Guam, Palau and the Marshall Islands are among the 17 tax havens blacklisted by the EU for failure to match up to international standards for tax transparency, fair taxation and mechanisms against base erosion and profit sharing, allowing the world's wealthiest people to conceal their assets and evade tax payments.
Despite earlier commitment to meet global criteria, the EU said, the “non-cooperative” jurisdictions “have taken no meaningful action to effectively address the deficiencies and do not engage in a meaningful dialogue on the basis of the criteria that could lead to such commitments.”
During a meeting Dec 5, the EU Council adopted the list in a bid to curb the estimated £506 billion in losses that resulted from the erosion of member states' tax bases through tax fraud, evasion and avoidance.
“Guam does not apply any automatic exchange of financial information, has not signed and ratified, including through the jurisdiction they are dependent on, the OECD Multilateral Convention on Mutual Administrative Assistance as amended, does not apply the BEPS minimum standards and did not commit to addressing these issues by 31 December 2018,” reads the Outcome of Proceedings.
In the case of Palau and Marshall Islands, the EU noted that the two Pacific nations facilitate “offshore structures and arrangements aimed at attracting profits without real economic substance and refused to engage in a meaningful dialogue to ascertain its compliance of with criterion.”
The list also includes American Samoa, South Korea, Mongolia, Namibia, Panama, Trinidad & Tobago, Bahrain, the United Arab Emirates, Barbados, Grenada, Macau, St Lucia, Samoa and Tunisia.
The EU said “the tax legislation, policies and administrative practices of these jurisdictions result or may result in a loss of tax revenues for member states and that such jurisdictions should therefore be strongly encouraged to make the changes needed to remedy this situation.”
Without an effective mechanism against BEPS, multinational companies exploit gaps and mismatches in tax rules to artificially shift profits to low or no-tax locations where there is little or no economic activity.
Due to the globalization of business operations, an increasing number of multinational corporations are stashing cash in offshore tax havens to minimize corporate taxes.

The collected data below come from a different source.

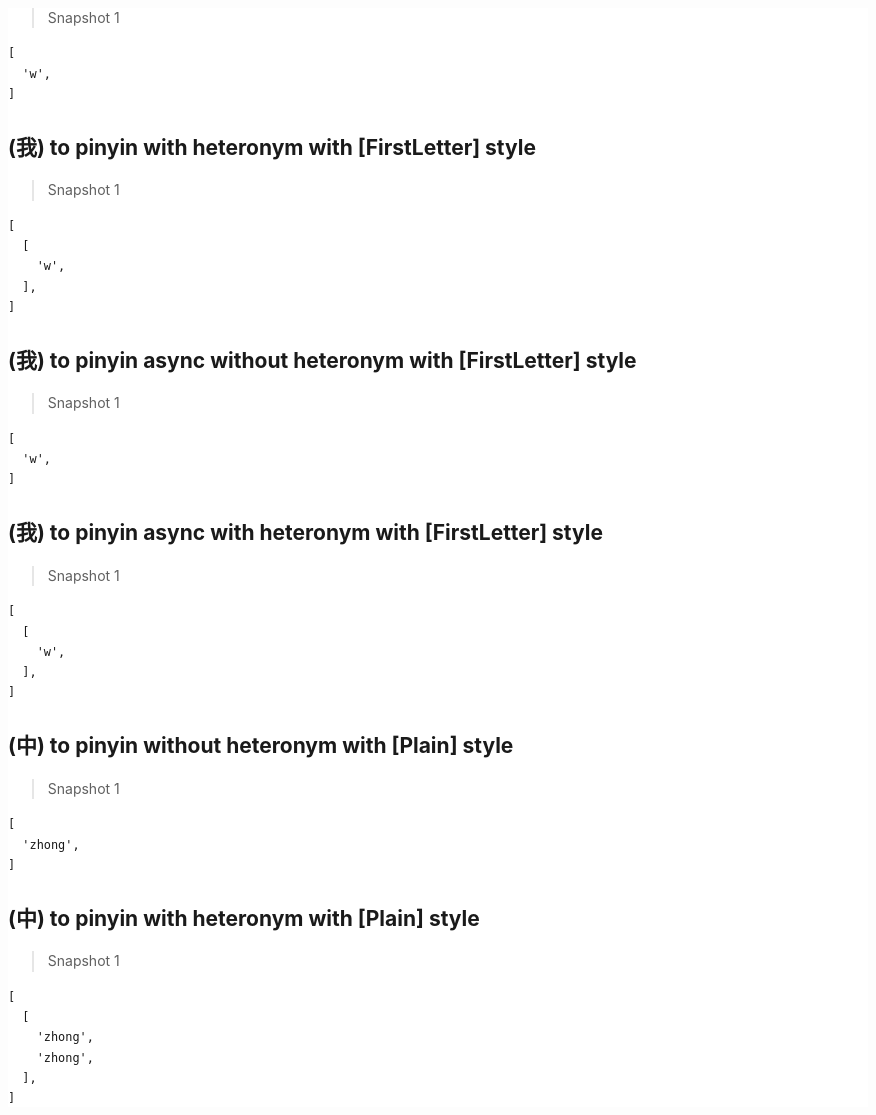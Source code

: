 > Snapshot 1

    [
      'w',
    ]

## (我) to pinyin with heteronym with [FirstLetter] style

> Snapshot 1

    [
      [
        'w',
      ],
    ]

## (我) to pinyin async without heteronym with [FirstLetter] style

> Snapshot 1

    [
      'w',
    ]

## (我) to pinyin async with heteronym with [FirstLetter] style

> Snapshot 1

    [
      [
        'w',
      ],
    ]

## (中) to pinyin without heteronym with [Plain] style

> Snapshot 1

    [
      'zhong',
    ]

## (中) to pinyin with heteronym with [Plain] style

> Snapshot 1

    [
      [
        'zhong',
        'zhong',
      ],
    ]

In a statement, the UK Treasury said: “Today’s publication marks an important step in our ongoing efforts to tackle tax avoidance and evasion internationally. This is clearly working, as over 40 jurisdictions have made significant commitments to reform as part of this process. For those that are on today’s list, we hope that this increased scrutiny and the potential for counter-measures will lead them to reconsider their approach.”